## EXERCISE OBJECTIVE:
Give back, word for word, the line that contains "Let $f$ be a" and every line that follows it in the data below.

Excerpts from a dataset:
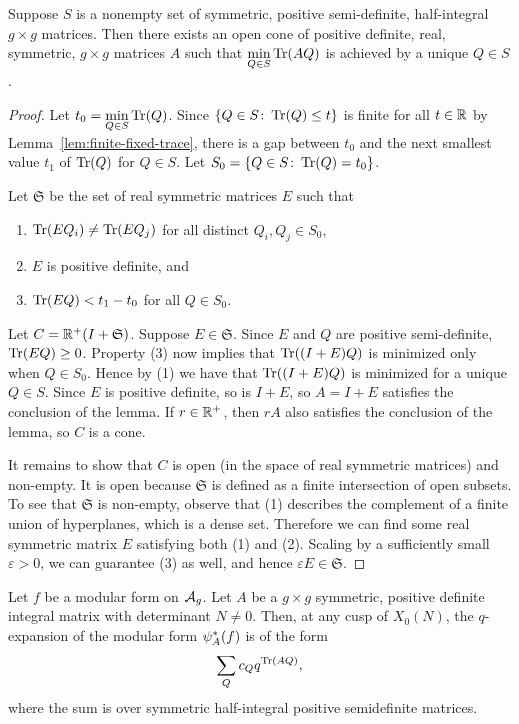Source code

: \documentclass{amsart}
\begin{document}
\begin{lemma}\label{lem:unique-minimizer}
  Suppose $S$ is a nonempty set of symmetric, positive semi-definite, half-integral $g \times g$ matrices. Then there exists an open cone of positive definite, real, symmetric, $g \times g$ matrices $A$ such that $\displaystyle\min_{Q \in S}\operatorname{Tr}(AQ)$ is achieved by a unique $Q\in S$.
\end{lemma}
\begin{proof}
Let $t_0 = \displaystyle\min_{Q \in S}\operatorname{Tr}(Q)$.
  Since $\{Q \in S \colon \operatorname{Tr}(Q) \leq t\}$ is finite for all $t \in \mathbb{R}$ by Lemma~\ref{lem:finite-fixed-trace},
  there is a gap between $t_0$ and the next smallest value $t_1$ of $\operatorname{Tr}(Q)$ for $Q \in S$. Let $S_0 = \{Q \in S \colon \operatorname{Tr}(Q) = t_0\}$.

  Let $\mathfrak{S}$ be the set of real symmetric matrices $E$ such that
  \begin{enumerate}
    \item $\operatorname{Tr}(EQ_i) \neq \operatorname{Tr}(EQ_j)$ for all distinct $Q_i,Q_j \in S_0$,
    \item $E$ is positive definite, and
    \item $\operatorname{Tr}(EQ) < t_1 - t_0$ for all $Q\in S_0$.
  \end{enumerate}
  Let $C = \mathbb{R}^+(I + \mathfrak{S})$.
  Suppose $E\in\mathfrak{S}$. Since $E$ and $Q$ are positive semi-definite, $\operatorname{Tr}(EQ)\ge 0$. Property (3) now implies that $\operatorname{Tr}((I+E)Q)$ is minimized only when $Q \in S_0$. Hence by (1) we have that $\operatorname{Tr}((I+E)Q)$ is minimized for a unique $Q \in S$. Since $E$ is positive definite, so is $I+E$, so $A = I + E$ satisfies the conclusion of the lemma. If $r \in \mathbb{R}^+$, then $rA$ also satisfies the conclusion of the lemma,  so $C$ is a cone.

  It remains to show that $C$ is open (in the space of real symmetric matrices) and non-empty. It is open because $\mathfrak{S}$ is defined as a finite intersection of open subsets. To see that $\mathfrak{S}$ is non-empty, observe that (1) describes the complement of a finite union of hyperplanes, which is a dense set. Therefore we can find some real symmetric matrix $E$ satisfying both (1) and (2). Scaling by a sufficiently small $\varepsilon > 0$, we can guarantee (3) as well, and hence $\varepsilon E \in \mathfrak{S}$.
\end{proof}

\begin{lemma}\label{lemma:q-expansion}
  Let $f$ be a modular form on $\mathcal{A}_g$. Let $A$ be a $g \times g$ symmetric, positive definite integral matrix with determinant $N \neq 0$. Then, at any cusp of $X_0(N)$, the $q$-expansion of the modular form $\psi_{A}^*(f)$ is of the form
  \[
    \sum_Q c_Q q^{\operatorname{Tr}(AQ)},
  \]
  where the sum is over symmetric half-integral positive semidefinite matrices.
\end{lemma}
\end{document}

## ANSWER BELOW:
  Let $f$ be a modular form on $\mathcal{A}_g$. Let $A$ be a $g \times g$ symmetric, positive definite integral matrix with determinant $N \neq 0$. Then, at any cusp of $X_0(N)$, the $q$-expansion of the modular form $\psi_{A}^*(f)$ is of the form
  \[
    \sum_Q c_Q q^{\operatorname{Tr}(AQ)},
  \]
  where the sum is over symmetric half-integral positive semidefinite matrices.
\end{lemma}
\end{document}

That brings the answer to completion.